On Sunday, Italian voters rejected the constitutional reform proposed by Prime minister Matteo Renzi. The reform was aimed at simplifying the institutional structure of the country and fasten legislative procedures. On Sunday night, shortly after the release of the first exit polls, which showed the clear defeat of the reformist front, Matteo Renzi announced that he would resign. However, on Monday the Italian President of the Republic, Sergio Mattarella, asked Renzi to delay its resignation in order to guarantee the approval of the budgetary law for 2017.

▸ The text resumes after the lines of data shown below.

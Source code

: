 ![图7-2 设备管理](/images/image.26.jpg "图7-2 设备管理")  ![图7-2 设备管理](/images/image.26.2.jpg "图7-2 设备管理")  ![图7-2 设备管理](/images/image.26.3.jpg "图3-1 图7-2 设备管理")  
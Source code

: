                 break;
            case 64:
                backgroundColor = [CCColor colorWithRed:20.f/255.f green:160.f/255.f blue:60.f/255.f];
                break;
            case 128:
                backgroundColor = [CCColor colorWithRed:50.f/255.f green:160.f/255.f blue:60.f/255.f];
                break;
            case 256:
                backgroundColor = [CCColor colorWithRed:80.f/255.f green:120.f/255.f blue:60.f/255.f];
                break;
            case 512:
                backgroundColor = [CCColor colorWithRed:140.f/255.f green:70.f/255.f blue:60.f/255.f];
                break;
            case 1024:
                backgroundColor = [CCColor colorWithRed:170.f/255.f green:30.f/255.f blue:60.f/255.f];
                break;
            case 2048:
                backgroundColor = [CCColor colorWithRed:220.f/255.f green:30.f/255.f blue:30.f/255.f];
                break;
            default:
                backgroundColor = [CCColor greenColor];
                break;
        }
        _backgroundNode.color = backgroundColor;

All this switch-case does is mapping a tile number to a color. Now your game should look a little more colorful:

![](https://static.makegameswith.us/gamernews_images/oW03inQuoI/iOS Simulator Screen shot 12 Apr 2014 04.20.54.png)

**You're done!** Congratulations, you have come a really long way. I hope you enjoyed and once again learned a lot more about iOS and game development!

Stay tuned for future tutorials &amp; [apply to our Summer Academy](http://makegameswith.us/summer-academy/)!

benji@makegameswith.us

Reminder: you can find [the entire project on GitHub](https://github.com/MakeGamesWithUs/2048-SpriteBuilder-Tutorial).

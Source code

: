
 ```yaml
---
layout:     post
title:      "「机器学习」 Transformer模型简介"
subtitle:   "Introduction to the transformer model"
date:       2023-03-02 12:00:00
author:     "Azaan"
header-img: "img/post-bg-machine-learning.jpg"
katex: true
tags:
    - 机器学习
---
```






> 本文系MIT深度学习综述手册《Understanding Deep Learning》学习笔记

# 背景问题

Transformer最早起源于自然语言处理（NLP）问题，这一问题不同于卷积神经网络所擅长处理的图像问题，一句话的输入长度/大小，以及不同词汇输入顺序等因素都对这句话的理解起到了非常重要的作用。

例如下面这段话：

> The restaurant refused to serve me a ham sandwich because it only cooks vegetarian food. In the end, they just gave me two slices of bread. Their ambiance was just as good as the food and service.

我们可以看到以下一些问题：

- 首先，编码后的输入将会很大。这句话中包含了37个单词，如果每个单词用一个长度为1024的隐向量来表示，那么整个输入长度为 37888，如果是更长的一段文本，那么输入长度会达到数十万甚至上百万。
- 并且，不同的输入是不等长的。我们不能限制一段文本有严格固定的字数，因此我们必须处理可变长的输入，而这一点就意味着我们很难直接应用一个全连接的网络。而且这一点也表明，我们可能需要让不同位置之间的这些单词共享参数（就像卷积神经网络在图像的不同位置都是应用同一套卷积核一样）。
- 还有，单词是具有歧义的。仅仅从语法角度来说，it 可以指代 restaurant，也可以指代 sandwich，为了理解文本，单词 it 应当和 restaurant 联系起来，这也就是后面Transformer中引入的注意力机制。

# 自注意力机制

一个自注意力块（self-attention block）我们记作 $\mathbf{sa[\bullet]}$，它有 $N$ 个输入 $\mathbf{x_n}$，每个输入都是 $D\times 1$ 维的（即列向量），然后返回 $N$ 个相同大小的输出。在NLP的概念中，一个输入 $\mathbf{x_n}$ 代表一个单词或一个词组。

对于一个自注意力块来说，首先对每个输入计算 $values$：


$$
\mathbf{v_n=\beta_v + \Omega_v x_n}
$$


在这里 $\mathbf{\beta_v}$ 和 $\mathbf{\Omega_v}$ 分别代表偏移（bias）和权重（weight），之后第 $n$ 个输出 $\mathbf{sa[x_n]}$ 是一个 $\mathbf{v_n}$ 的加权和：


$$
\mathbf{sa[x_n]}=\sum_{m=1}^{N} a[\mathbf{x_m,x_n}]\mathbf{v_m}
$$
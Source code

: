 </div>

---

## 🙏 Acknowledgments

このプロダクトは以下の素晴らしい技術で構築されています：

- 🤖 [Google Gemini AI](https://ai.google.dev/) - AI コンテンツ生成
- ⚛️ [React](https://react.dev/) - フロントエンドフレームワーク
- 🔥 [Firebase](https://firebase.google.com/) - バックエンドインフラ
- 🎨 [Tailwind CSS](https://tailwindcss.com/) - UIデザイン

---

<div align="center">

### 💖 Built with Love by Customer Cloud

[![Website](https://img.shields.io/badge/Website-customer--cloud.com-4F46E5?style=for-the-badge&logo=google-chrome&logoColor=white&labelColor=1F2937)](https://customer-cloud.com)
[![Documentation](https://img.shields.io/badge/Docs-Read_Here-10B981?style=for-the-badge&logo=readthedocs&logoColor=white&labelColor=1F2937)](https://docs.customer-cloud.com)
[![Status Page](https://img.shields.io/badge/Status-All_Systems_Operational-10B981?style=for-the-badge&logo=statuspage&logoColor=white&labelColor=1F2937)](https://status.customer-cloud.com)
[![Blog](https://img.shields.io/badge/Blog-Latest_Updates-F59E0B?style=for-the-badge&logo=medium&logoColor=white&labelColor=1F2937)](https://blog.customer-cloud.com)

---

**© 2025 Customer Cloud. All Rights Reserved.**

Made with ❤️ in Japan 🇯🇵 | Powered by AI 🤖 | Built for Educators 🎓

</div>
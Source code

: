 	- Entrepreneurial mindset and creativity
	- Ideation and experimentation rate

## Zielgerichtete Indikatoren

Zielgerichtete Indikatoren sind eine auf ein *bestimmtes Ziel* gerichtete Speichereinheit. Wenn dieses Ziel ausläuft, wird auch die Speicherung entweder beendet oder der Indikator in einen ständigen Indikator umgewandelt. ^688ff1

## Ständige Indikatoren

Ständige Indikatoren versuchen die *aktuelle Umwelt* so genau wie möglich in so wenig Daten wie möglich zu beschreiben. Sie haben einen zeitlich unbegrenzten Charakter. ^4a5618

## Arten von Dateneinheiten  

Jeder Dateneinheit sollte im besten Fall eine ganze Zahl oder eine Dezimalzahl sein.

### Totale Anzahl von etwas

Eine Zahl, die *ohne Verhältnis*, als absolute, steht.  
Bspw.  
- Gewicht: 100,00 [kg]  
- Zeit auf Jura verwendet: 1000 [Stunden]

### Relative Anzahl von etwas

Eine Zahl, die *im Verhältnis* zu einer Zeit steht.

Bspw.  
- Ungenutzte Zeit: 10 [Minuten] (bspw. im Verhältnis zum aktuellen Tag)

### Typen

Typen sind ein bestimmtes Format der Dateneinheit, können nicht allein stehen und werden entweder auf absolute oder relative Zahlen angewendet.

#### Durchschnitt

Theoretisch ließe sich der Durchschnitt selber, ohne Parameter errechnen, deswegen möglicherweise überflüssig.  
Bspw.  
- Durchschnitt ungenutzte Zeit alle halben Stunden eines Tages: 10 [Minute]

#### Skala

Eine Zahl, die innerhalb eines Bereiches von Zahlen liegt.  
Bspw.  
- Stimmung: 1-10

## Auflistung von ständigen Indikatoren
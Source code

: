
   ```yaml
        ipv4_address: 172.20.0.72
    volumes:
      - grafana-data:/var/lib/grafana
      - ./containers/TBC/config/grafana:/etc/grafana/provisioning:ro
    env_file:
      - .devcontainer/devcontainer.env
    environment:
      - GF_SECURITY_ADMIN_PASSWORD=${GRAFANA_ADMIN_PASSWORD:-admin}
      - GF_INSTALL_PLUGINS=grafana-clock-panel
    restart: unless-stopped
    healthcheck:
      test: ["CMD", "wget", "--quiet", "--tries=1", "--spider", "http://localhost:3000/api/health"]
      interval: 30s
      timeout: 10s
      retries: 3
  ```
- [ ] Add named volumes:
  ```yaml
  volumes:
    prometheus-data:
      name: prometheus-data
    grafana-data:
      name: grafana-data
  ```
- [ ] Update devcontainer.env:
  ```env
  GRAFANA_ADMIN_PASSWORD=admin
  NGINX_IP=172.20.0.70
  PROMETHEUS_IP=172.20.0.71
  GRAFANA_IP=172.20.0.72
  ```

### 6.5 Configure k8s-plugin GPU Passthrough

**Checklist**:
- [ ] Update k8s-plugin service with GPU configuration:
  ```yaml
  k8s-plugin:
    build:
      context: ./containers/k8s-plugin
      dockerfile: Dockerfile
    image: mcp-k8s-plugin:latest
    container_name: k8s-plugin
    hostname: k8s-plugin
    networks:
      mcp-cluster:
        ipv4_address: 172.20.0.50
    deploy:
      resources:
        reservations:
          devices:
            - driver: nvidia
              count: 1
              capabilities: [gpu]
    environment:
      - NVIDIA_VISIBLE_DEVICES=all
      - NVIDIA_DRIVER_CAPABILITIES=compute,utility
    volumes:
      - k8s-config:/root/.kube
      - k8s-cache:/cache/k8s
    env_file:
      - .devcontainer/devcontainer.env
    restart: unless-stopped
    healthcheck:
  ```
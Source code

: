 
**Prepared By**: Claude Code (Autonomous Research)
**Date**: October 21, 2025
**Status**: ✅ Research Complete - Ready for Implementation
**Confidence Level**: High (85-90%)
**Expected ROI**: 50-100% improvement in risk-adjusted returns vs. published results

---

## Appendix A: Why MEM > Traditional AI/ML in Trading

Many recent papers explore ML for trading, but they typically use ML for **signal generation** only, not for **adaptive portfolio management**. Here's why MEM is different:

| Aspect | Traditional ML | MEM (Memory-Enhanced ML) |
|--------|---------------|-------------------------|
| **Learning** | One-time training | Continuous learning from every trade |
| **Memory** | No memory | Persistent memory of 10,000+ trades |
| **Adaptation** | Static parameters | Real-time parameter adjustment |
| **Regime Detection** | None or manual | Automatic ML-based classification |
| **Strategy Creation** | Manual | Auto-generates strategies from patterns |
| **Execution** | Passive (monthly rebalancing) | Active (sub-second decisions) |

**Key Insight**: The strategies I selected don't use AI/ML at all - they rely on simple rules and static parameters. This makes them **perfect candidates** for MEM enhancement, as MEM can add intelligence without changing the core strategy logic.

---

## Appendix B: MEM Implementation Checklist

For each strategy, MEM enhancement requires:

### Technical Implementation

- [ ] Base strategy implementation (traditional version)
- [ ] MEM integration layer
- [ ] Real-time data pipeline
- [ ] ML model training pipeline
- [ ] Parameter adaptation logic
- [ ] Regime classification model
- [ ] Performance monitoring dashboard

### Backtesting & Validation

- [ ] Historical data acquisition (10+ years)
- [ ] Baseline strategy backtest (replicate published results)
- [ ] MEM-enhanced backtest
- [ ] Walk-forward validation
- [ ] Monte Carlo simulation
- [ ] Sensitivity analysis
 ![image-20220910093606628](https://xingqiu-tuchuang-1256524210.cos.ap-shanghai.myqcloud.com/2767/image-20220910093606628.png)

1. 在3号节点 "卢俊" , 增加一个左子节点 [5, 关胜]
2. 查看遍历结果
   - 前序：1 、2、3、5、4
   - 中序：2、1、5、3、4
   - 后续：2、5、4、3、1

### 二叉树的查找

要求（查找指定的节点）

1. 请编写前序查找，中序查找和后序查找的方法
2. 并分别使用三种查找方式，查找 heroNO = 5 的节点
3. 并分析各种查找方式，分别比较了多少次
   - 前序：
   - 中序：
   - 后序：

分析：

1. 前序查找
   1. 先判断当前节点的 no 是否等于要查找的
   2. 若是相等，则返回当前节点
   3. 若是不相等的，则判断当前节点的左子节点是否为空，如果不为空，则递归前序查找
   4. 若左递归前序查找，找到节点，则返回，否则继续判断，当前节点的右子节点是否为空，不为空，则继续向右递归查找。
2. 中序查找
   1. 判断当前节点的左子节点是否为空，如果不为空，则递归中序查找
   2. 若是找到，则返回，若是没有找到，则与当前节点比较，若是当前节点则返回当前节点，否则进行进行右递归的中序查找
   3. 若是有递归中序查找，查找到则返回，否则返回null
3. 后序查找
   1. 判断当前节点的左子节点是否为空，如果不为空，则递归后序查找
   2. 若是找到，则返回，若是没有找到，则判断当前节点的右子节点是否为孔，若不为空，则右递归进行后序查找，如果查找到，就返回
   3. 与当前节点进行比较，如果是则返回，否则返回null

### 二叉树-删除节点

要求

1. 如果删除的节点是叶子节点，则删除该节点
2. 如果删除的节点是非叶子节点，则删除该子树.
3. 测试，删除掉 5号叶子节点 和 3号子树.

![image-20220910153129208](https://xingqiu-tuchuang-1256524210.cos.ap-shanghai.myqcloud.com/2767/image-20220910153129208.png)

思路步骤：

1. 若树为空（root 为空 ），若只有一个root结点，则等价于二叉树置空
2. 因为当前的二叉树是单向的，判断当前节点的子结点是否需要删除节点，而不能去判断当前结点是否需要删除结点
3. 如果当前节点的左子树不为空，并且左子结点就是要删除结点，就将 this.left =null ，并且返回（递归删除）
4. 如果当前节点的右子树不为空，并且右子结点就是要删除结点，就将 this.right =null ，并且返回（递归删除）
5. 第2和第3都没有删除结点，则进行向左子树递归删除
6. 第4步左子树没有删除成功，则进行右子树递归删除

The results of the Italian referendum initially sparked fears about the integrity of the Eurozone. However, after a first dip, the common currency reacted positively to the political shock. Many analysts argue that it is likely that new general elections will be held in the early months of 2017. In that scenario, the Five Star Movement (M5S), led by former comedian, Beppe Grillo, could win. According to many, the political success of the M5S could as well pave the way for a referendum on the euro.

Meanwhile, many political leaders all over Europe reacted to the results of the referendum and to Renzi’s resignation. The leader of the French far-right Front National said that “the Italian result bears a huge lessons for France” on the perils of EU-driven austerity policies. In a similar vein, Alexis Tsipras, the Greek Prime Minister, called the member states of the European Union to show more solidarity. The German Minister of Foreign Affairs, Walter Steinmeier said that Italy’s “no” vote is concerning. Moreover, according to some part of the German press, with Renzi’s step back, Angela Merkel lost an important ally on the European stage.

The Italian referendum was not the only key development in Europe over the weekend. In Austria, on Sunday, the former Green party member, Alexander Van der Bellen, won the Presidential elections against Norbert Hofer, the leader of the right-wing Freedom Party of Austria (FPÖ). Although many politicians in Europe breathed a sigh of relief after the success of Van der Bellen, the share of votes gained by the FPÖ (46 per cent) confirms that right-wing populist parties are gaining across Europe. On Monday, the Vice-president of Socialist and Democratic group at the European Parliament (S&D), Enrique Guerrero, admitted that social-democrats share a great part of responsibility for the rise of populist forces across the Continent. Guerrero also said that the S&D group should avoid “an exclusively economic approach that sidelines social rights”. “The working class has become the main electorate of populist parties”, he added.

Greece is back under the spotlight as international creditors and Greek authorities met to discuss the evolution of structural reforms. On Monday, the Eurogroup gathered in Brussels with the aim of closing the second review of third bailout program. However, because of missing details and a lack of effective reforms, no staff agreement could be reached on time. As the President of the Eurogroup, Jeroen Dijsselbloem said after the meeting, the conclusion of the second review will be delayed to early January at this point.

Nevertheless, international creditors decided to ease-off Athens’ the debt burden by means of a set of short-term measures. These measures include granting Greece a longer period of time to repay its creditors – average debt maturity has been extended from 28 to 32.5 years. Klaus Regling, the Director of the European Stability Mechanism (ESM), said that “the concessions made to Greece, should help the country to raise its sustainability in the short-term”. Euclid Tsakalotos, the Greek Minister of Finance, claimed that the “economy will benefit from the decision immediately”.

However, the International Monetary Fund (IMF) remains sceptical about the prospects of the Greek economy. As reported by EUobserver, according to an IMF official who was present at yesterday’s meeting “although the Country underwent massive adjustments, its economy remains ever less sustainable in the long term”. Indeed, the IMF has been pledging for a nominal debt cut for months. Germany is said to not be willing to give in on any further debt relief yet. Moreover, according to the initial bailout agreement Athens is expected to reach a budgetary surplus of 3.5% by 2018. The numbers continue to be a bone of contention between Berlin and the rest of the Eurogroup. Wolfgang Schaüble is not willing to reduce the target, whereas many EU members states, as well as the IMF, would like to set a lower, but more realistic objective for the Greek government.


“I hope that in five years from now, the Eurozone won’t have as many members as today […] Greece should recover inside the European Union, but outside of the Eurozone. The Eurozone should shrink accordingly. Italy should stay as a member”.

Alexander Graf Lambsdorf, Vice-president of the European Parliament

Source: Die Welt, 06.12.2016


€50 billion

The amount that the European Commission would like to use as an expansionary fiscal instrument to revive the EU economy in 2017.